First off, let me explain a few things for better understanding. The original Dronevil came out in 2005 as a limited 2LP set with each LP containing two side-long tracks. This new 2006 reissue entitled Dronevil Final is a 2CD version of the same thing with an additional track stuffed on each disc. CD1 is called Drone and contains what its title implies. It sounds like an even more minimal version of Sunn O))) and isn't really fun to listen to without its companion CD Evil, which contains the actual music. So unlike the Lips, Boris didn't split up the arrangements, but instead the drones are meant as accompaniment for the music and give it additional depth, which is a far "user-friendlier" approach, even though I can imagine Zaireeka sounding much bigger (never actually listened to it on 4 CDs, sadly). I don't have Dronevil Final (which shall henceforth be called just "Dronevil") as a CD either. I play the Evil part on my computer through my regular speakers and the Drone part via my iPod through my bass amp, since I felt this would be kinda appropriate. But enough of that now, let's just review what's actually on this CD.
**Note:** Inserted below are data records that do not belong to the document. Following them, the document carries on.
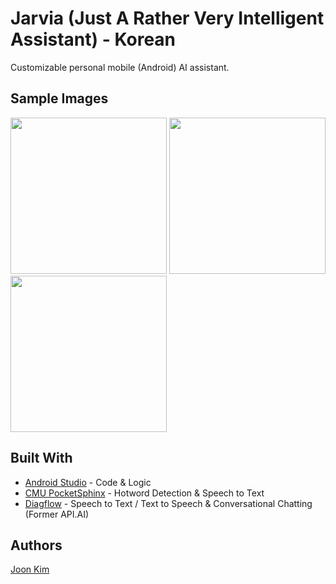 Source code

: # Jarvia (Just A Rather Very Intelligent Assistant) - Korean

Customizable personal mobile (Android) AI assistant.


## Sample Images
<img src="https://user-images.githubusercontent.com/22063984/34735235-c367c24c-f53c-11e7-9abb-32a0d629754f.jpg" width="250"> <img src="https://user-images.githubusercontent.com/22063984/34735263-da5efb6e-f53c-11e7-9610-c75c01193f5f.jpg" width="250"> <img src="https://user-images.githubusercontent.com/22063984/34735283-e8eb9570-f53c-11e7-9c05-374eb54eff89.jpg" width="250">


## Built With

* [Android Studio](https://developer.android.com/studio/index.html) - Code & Logic
* [CMU PocketSphinx](https://cmusphinx.github.io/) - Hotword Detection & Speech to Text
* [Diagflow](https://dialogflow.com/) - Speech to Text / Text to Speech & Conversational Chatting (Former API.AI)

## Authors

[Joon Kim](https://github.com/joony0123)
The first song, Loose/Red begins quietly, just like the Flood or Feedbacker album. Gentle, if pretty random guitar picking by (female) guitarist Wata and low bass rumbles by bass player/guitarist Takeshi (he actually plays a guitar/bass doubleneck combo) on the Evil CD, while the Drone CD offers peaceful washes of cymbals (possibly a gong?). The track takes time to build and, just like the aforementioned Flood and Feedbacker, requires patience, but the 2CD thing grants it a much more epic slant, which makes that access easier, just the same way that people respect you more if you wear fancy clothes. Or am I just being superficial? Anyway, the random picking is soon (if you call 14 minutes soon) replaced by a beautiful, somewhat gothic guitar riff. The drums come in as well here. The gong washes slooooowly fade out and give way to 6 minutes of quiet, repetitive, dark-ish jammin'.
The combined 2nd track, Giddiness Throne/Evil Wave Form (and I though only intervals were evil, now wave forms are too? Hell, what's not evil these days?) brings some Boris-style heaviness into the mix. Starting out where Loose/Red left off, it gradually builds into some serious feedback-laden heavy ***in' METAL riffage courtesy of Wata. That's usually the point where Takeshi's whiny, mellow vocal delivery should come in, again judging by Feedbacker and Flood, but surprisingly enough this is The Borises' first all-instrumental album (excluding collabs, etc.). The riffs are after some time quieted out by feedback coming from both CDs and, after another soft interlude, we get some frantic, bluesy soloing by Wata, Takeshi finally steps on his own distortion pedal, drummer Atsuo kicks out his jams as well, and you're at home. This is the same ultra-sludgy, ultra-dirty rock and ***ing roll sound found on such fine releases as Akuma No Uta or Pink (not that ***ty teeny pop singer) and it continues this way until the end of the track. Pure heavy-psych bliss.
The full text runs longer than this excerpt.